With the exception of 1990, when a small surplus of 9,000 tonns was recorded, the

last time Cambodian rice farmers were able to meet the country's needs was 1970,

the year Prince Norodom Sihanouk was ousted in a U.S-backed coup and the beginning

of more than 20 years of civil war and social upheaval.

Before to the outbreak of fighting, Cambodia was one of the world's leading exporters

of rice. From the mid-60s to 1970, average annual exports were more than half a million

tonns.

Despite last year's shortage Cambodian rice merchants still sold an estimated 35,000

tonns across the western border to Thailand. Analysts said however this should be

seen more as a reflection of the poor state of the roads and rail links in Cambodia

which make shipping rice to the central markets in Phnom Penh less viable then selling

to Thailand, the world's leading exporter of rice.

"In the future Cambodia will probably export rice again but it will only be

in small amounts," Nesbitt said.

He said the country had been able to produce large surpluses of rice in the sixties

because of its small population and its then comparatively developed economy.

In the intervening years, the population has increased 50 percent to nine million

and Cambodia's economy and infrastructure have been destroyed by civil war. Banditry

and land mines and have rendered large swathes of arable land unusable to agriculture.

Other traditional areas for rice growing have been damaged by Khmer Rouge leader

Pol Pot's radical scheme to build irrigation canals dug in fixed one kilometer grids

across the country during his four year rule in the late 1970s.

The scheme, which was part of an attempt to turn Cambodia into an agricultural paradise,

was implemented without regard to natural contours or slopes, and the widespread

network of hand-dug canals now serves more as a drainage than irrigation system,

hindering efforts to increase productivity.

"The idea was good and it might have worked if he's had some good hydrologists,"

Nesbitt said.

Other dams and earthworks built during the Pol Pot era continue to block flood waters

to areas were double cropping might be possible, he said.

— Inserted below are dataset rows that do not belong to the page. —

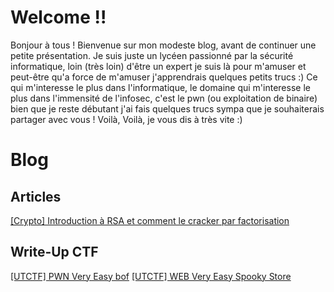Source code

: # Welcome !!

Bonjour à tous ! Bienvenue sur mon modeste blog, avant de continuer une petite présentation. Je suis juste un lycéen passionné par la sécurité informatique, loin (très loin) d'être un expert je suis là pour m'amuser et peut-être qu'a force de m'amuser j'apprendrais quelques petits trucs :) Ce qui m'interesse le plus dans l'informatique, le domaine qui m'interesse le plus dans l'immensité de l'infosec, c'est le pwn (ou exploitation de binaire) bien que je reste débutant j'ai fais quelques trucs sympa que je souhaiterais partager avec vous ! Voilà, Voilà, je vous dis à très vite :)

# Blog 

## Articles

[ \[Crypto\] Introduction à RSA et comment le cracker par factorisation](https://astatesec.github.io/articles/rsa/)

## Write-Up CTF

[ \[UTCTF\] PWN Very Easy bof](articles/utbof)
[ \[UTCTF\] WEB Very Easy Spooky Store](articles/utxxe)
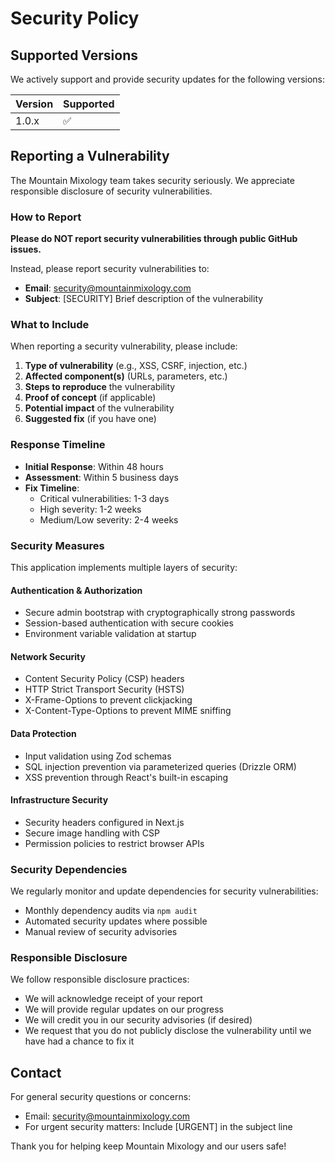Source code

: # Security Policy

## Supported Versions

We actively support and provide security updates for the following versions:

| Version | Supported          |
| ------- | ------------------ |
| 1.0.x   | :white_check_mark: |

## Reporting a Vulnerability

The Mountain Mixology team takes security seriously. We appreciate responsible disclosure of security vulnerabilities.

### How to Report

**Please do NOT report security vulnerabilities through public GitHub issues.**

Instead, please report security vulnerabilities to:
- **Email**: security@mountainmixology.com
- **Subject**: [SECURITY] Brief description of the vulnerability

### What to Include

When reporting a security vulnerability, please include:

1. **Type of vulnerability** (e.g., XSS, CSRF, injection, etc.)
2. **Affected component(s)** (URLs, parameters, etc.)
3. **Steps to reproduce** the vulnerability
4. **Proof of concept** (if applicable)
5. **Potential impact** of the vulnerability
6. **Suggested fix** (if you have one)

### Response Timeline

- **Initial Response**: Within 48 hours
- **Assessment**: Within 5 business days
- **Fix Timeline**: 
  - Critical vulnerabilities: 1-3 days
  - High severity: 1-2 weeks
  - Medium/Low severity: 2-4 weeks

### Security Measures

This application implements multiple layers of security:

#### Authentication & Authorization
- Secure admin bootstrap with cryptographically strong passwords
- Session-based authentication with secure cookies
- Environment variable validation at startup

#### Network Security
- Content Security Policy (CSP) headers
- HTTP Strict Transport Security (HSTS)
- X-Frame-Options to prevent clickjacking
- X-Content-Type-Options to prevent MIME sniffing

#### Data Protection
- Input validation using Zod schemas
- SQL injection prevention via parameterized queries (Drizzle ORM)
- XSS prevention through React's built-in escaping

#### Infrastructure Security
- Security headers configured in Next.js
- Secure image handling with CSP
- Permission policies to restrict browser APIs

### Security Dependencies

We regularly monitor and update dependencies for security vulnerabilities:
- Monthly dependency audits via `npm audit`
- Automated security updates where possible
- Manual review of security advisories

### Responsible Disclosure

We follow responsible disclosure practices:
- We will acknowledge receipt of your report
- We will provide regular updates on our progress
- We will credit you in our security advisories (if desired)
- We request that you do not publicly disclose the vulnerability until we have had a chance to fix it

## Contact

For general security questions or concerns:
- Email: security@mountainmixology.com
- For urgent security matters: Include [URGENT] in the subject line

Thank you for helping keep Mountain Mixology and our users safe!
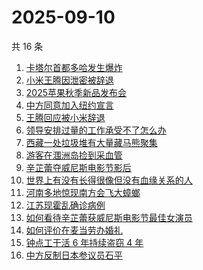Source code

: # 2025-09-10

共 16 条

<!-- BEGIN -->
<!-- 最后更新时间 Wed Sep 10 2025 05:17:25 GMT+0800 (China Standard Time) -->

1. [卡塔尔首都多哈发生爆炸](https://www.zhihu.com/search?q=%E5%8D%A1%E5%A1%94%E5%B0%94%E9%A6%96%E9%83%BD%E5%A4%9A%E5%93%88%E5%8F%91%E7%94%9F%E7%88%86%E7%82%B8)
1. [小米王腾因泄密被辞退](https://www.zhihu.com/search?q=%E5%B0%8F%E7%B1%B3%E7%8E%8B%E8%85%BE%E5%9B%A0%E6%B3%84%E5%AF%86%E8%A2%AB%E8%BE%9E%E9%80%80)
1. [2025苹果秋季新品发布会](https://www.zhihu.com/search?q=2025%E8%8B%B9%E6%9E%9C%E7%A7%8B%E5%AD%A3%E6%96%B0%E5%93%81%E5%8F%91%E5%B8%83%E4%BC%9A)
1. [中方同意加入纽约宣言](https://www.zhihu.com/search?q=%E4%B8%AD%E6%96%B9%E5%90%8C%E6%84%8F%E5%8A%A0%E5%85%A5%E7%BA%BD%E7%BA%A6%E5%AE%A3%E8%A8%80)
1. [王腾回应被小米辞退](https://www.zhihu.com/search?q=%E7%8E%8B%E8%85%BE%E5%9B%9E%E5%BA%94%E8%A2%AB%E5%B0%8F%E7%B1%B3%E8%BE%9E%E9%80%80)
1. [领导安排过量的工作承受不了怎么办](https://www.zhihu.com/search?q=%E9%A2%86%E5%AF%BC%E5%AE%89%E6%8E%92%E8%BF%87%E9%87%8F%E7%9A%84%E5%B7%A5%E4%BD%9C%E6%89%BF%E5%8F%97%E4%B8%8D%E4%BA%86%E6%80%8E%E4%B9%88%E5%8A%9E)
1. [西藏一处垃圾堆有大量藏马熊聚集](https://www.zhihu.com/search?q=%E8%A5%BF%E8%97%8F%E4%B8%80%E5%A4%84%E5%9E%83%E5%9C%BE%E5%A0%86%E6%9C%89%E5%A4%A7%E9%87%8F%E8%97%8F%E9%A9%AC%E7%86%8A%E8%81%9A%E9%9B%86)
1. [游客在涠洲岛捡到采血管](https://www.zhihu.com/search?q=%E6%B8%B8%E5%AE%A2%E5%9C%A8%E6%B6%A0%E6%B4%B2%E5%B2%9B%E6%8D%A1%E5%88%B0%E9%87%87%E8%A1%80%E7%AE%A1)
1. [辛芷蕾夺威尼斯电影节影后](https://www.zhihu.com/search?q=%E8%BE%9B%E8%8A%B7%E8%95%BE%E5%A4%BA%E5%A8%81%E5%B0%BC%E6%96%AF%E7%94%B5%E5%BD%B1%E8%8A%82%E5%BD%B1%E5%90%8E)
1. [世界上有没有长得很像但没有血缘关系的人](https://www.zhihu.com/search?q=%E4%B8%96%E7%95%8C%E4%B8%8A%E6%9C%89%E6%B2%A1%E6%9C%89%E9%95%BF%E5%BE%97%E5%BE%88%E5%83%8F%E4%BD%86%E6%B2%A1%E6%9C%89%E8%A1%80%E7%BC%98%E5%85%B3%E7%B3%BB%E7%9A%84%E4%BA%BA)
1. [河南多地惊现南方会飞大蟑螂](https://www.zhihu.com/search?q=%E6%B2%B3%E5%8D%97%E5%A4%9A%E5%9C%B0%E6%83%8A%E7%8E%B0%E5%8D%97%E6%96%B9%E4%BC%9A%E9%A3%9E%E5%A4%A7%E8%9F%91%E8%9E%82)
1. [江苏现霍乱确诊病例](https://www.zhihu.com/search?q=%E6%B1%9F%E8%8B%8F%E7%8E%B0%E9%9C%8D%E4%B9%B1%E7%A1%AE%E8%AF%8A%E7%97%85%E4%BE%8B)
1. [如何看待辛芷蕾获威尼斯电影节最佳女演员](https://www.zhihu.com/search?q=%E5%A6%82%E4%BD%95%E7%9C%8B%E5%BE%85%E8%BE%9B%E8%8A%B7%E8%95%BE%E8%8E%B7%E5%A8%81%E5%B0%BC%E6%96%AF%E7%94%B5%E5%BD%B1%E8%8A%82%E6%9C%80%E4%BD%B3%E5%A5%B3%E6%BC%94%E5%91%98)
1. [如何评价在麦当劳办婚礼](https://www.zhihu.com/search?q=%E5%A6%82%E4%BD%95%E8%AF%84%E4%BB%B7%E5%9C%A8%E9%BA%A6%E5%BD%93%E5%8A%B3%E5%8A%9E%E5%A9%9A%E7%A4%BC)
1. [钟点工干活 6 年持续盗窃 4 年](https://www.zhihu.com/search?q=%E9%92%9F%E7%82%B9%E5%B7%A5%E5%B9%B2%E6%B4%BB%206%20%E5%B9%B4%E6%8C%81%E7%BB%AD%E7%9B%97%E7%AA%83%204%20%E5%B9%B4)
1. [中方反制日本参议员石平](https://www.zhihu.com/search?q=%E4%B8%AD%E6%96%B9%E5%8F%8D%E5%88%B6%E6%97%A5%E6%9C%AC%E5%8F%82%E8%AE%AE%E5%91%98%E7%9F%B3%E5%B9%B3)

<!-- END -->
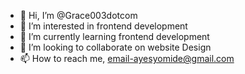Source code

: - 👋 Hi, I’m @Grace003dotcom
- 👀 I’m interested in frontend development 
- 🌱 I’m currently learning frontend development
- 💞️ I’m looking to collaborate on website Design
- 📫 How to reach me, email-ayesyomide@gmail.com

<!---
Grace003dotcom/Grace003dotcom is a ✨ special ✨ repository because its `README.md` (this file) appears on your GitHub profile.
You can click the Preview link to take a look at your changes.
--->
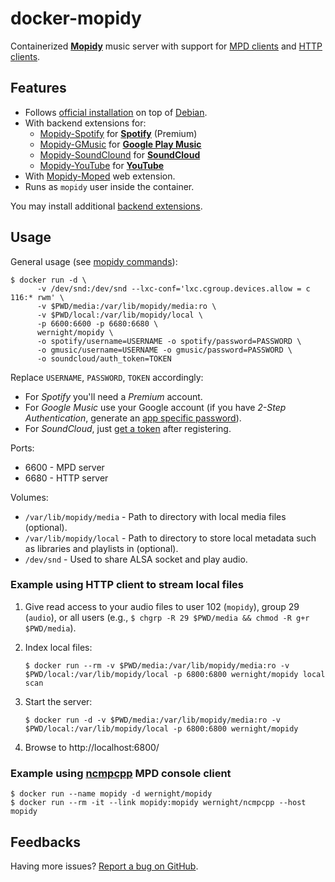 docker-mopidy
=============

Containerized **[Mopidy](https://www.mopidy.com/)** music server with support for [MPD clients](https://docs.mopidy.com/en/latest/clients/mpd/) and [HTTP clients](https://docs.mopidy.com/en/latest/ext/web/#ext-web).


Features
--------

  * Follows [official installation](https://docs.mopidy.com/en/latest/installation/debian/) on top of [Debian](https://registry.hub.docker.com/_/debian/).
  * With backend extensions for:
      * [Mopidy-Spotify](https://docs.mopidy.com/en/latest/ext/backends/#mopidy-spotify) for **[Spotify](https://www.spotify.com/us/)** (Premium)
      * [Mopidy-GMusic](https://docs.mopidy.com/en/latest/ext/backends/#mopidy-gmusic) for **[Google Play Music](https://play.google.com/music/listen)**
      * [Mopidy-SoundClound](https://docs.mopidy.com/en/latest/ext/backends/#mopidy-soundcloud) for **[SoundCloud](https://soundcloud.com/stream)**
      * [Mopidy-YouTube](https://docs.mopidy.com/en/latest/ext/backends/#mopidy-youtube) for **[YouTube](https://www.youtube.com)**
  * With [Mopidy-Moped](https://docs.mopidy.com/en/latest/ext/web/#mopidy-moped) web extension.
  * Runs as `mopidy` user inside the container.

You may install additional [backend extensions](https://docs.mopidy.com/en/latest/ext/backends/).


Usage
-----

General usage (see [mopidy commands](https://docs.mopidy.com/en/latest/command/)):

    $ docker run -d \
          -v /dev/snd:/dev/snd --lxc-conf='lxc.cgroup.devices.allow = c 116:* rwm' \
          -v $PWD/media:/var/lib/mopidy/media:ro \
          -v $PWD/local:/var/lib/mopidy/local \
          -p 6600:6600 -p 6680:6680 \
          wernight/mopidy \
          -o spotify/username=USERNAME -o spotify/password=PASSWORD \
          -o gmusic/username=USERNAME -o gmusic/password=PASSWORD \
          -o soundcloud/auth_token=TOKEN

Replace `USERNAME`, `PASSWORD`, `TOKEN` accordingly:

  * For *Spotify* you'll need a *Premium* account.
  * For *Google Music* use your Google account (if you have *2-Step Authentication*, generate an [app specific password](https://security.google.com/settings/security/apppasswords)).
  * For *SoundCloud*, just [get a token](https://www.mopidy.com/authenticate/) after registering.

Ports:

  * 6600 - MPD server
  * 6680 - HTTP server

Volumes:

  * `/var/lib/mopidy/media` - Path to directory with local media files (optional).
  * `/var/lib/mopidy/local` - Path to directory to store local metadata such as libraries and playlists in (optional).
  * `/dev/snd` - Used to share ALSA socket and play audio.

### Example using HTTP client to stream local files

 1. Give read access to your audio files to user 102 (`mopidy`), group 29 (`audio`), or all users (e.g., `$ chgrp -R 29 $PWD/media && chmod -R g+r $PWD/media`).
 2. Index local files:

        $ docker run --rm -v $PWD/media:/var/lib/mopidy/media:ro -v $PWD/local:/var/lib/mopidy/local -p 6800:6800 wernight/mopidy local scan
 3. Start the server:

        $ docker run -d -v $PWD/media:/var/lib/mopidy/media:ro -v $PWD/local:/var/lib/mopidy/local -p 6800:6800 wernight/mopidy

 4. Browse to http://localhost:6800/

### Example using [ncmpcpp](https://docs.mopidy.com/en/latest/clients/mpd/#ncmpcpp) MPD console client

    $ docker run --name mopidy -d wernight/mopidy
    $ docker run --rm -it --link mopidy:mopidy wernight/ncmpcpp --host mopidy


Feedbacks
---------

Having more issues? [Report a bug on GitHub](https://github.com/wernight/docker-mopidy/issues).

Ninety percent of Cambodia's rice is rain-fed and the average yield of 1.5 tonns

per hectare is among the lowest in Asia.

Over the short term, significant improvements in rice production are likely to be

gained only through the re-introduction of fertilizers in the better water-controlled

areas.

FAO agronomists said they have been able to boost yields by 150 percent at farm-level

trials with low doses of fertilizer. However even at the cost of $35 dollars per

hectare, access to fertilizer remains a problem for farmers in a country where the

per capita income is $175 per annum.

In 1989, the government moved to liberalize the economy but the return to a price-driven

agricultural system has yet to result in a reliable market network and affordable

credit remains a constraint.

In the longer term, reclamation of land will prove crucial. Nearly 800,00 ha of rice

lands are presently unutilized. The most important areas include 200,000 ha around

the rich alkaline plains of northwestern Battambang province and 500,000 ha of floating

rice areas which were abandoned during the Khmer Rouge's reign and have yet to be

reclaimed because of security problems and the mechanically-intensive approach which

is needed to prepare these lands.

The Khmer Rouge leadership believed the low-yielding wet-land rice to be unfeasible

and sent the farmers to the uplands.

Some experts have doubted whether Cambia's future lies with rice which currently

accounts for 73 percent of total crop output value. A 1992 World Bank report on the

prospects of Cambodia's agricultural sector suggested that because of persistent

water shortages "the comparative advantage of Cambodia as a rice exporting nation

will have to be addressed within the next three years "

FAO's Marijnissen said that "despite the annual flooding there is in fact a

stress on water.

"Cambodia has only one crop per plot per year where as parts of Vietnam they

have three. They may have to go to diversification , maybe maize, maybe other crops.

But first you first we have to feed the population", he said.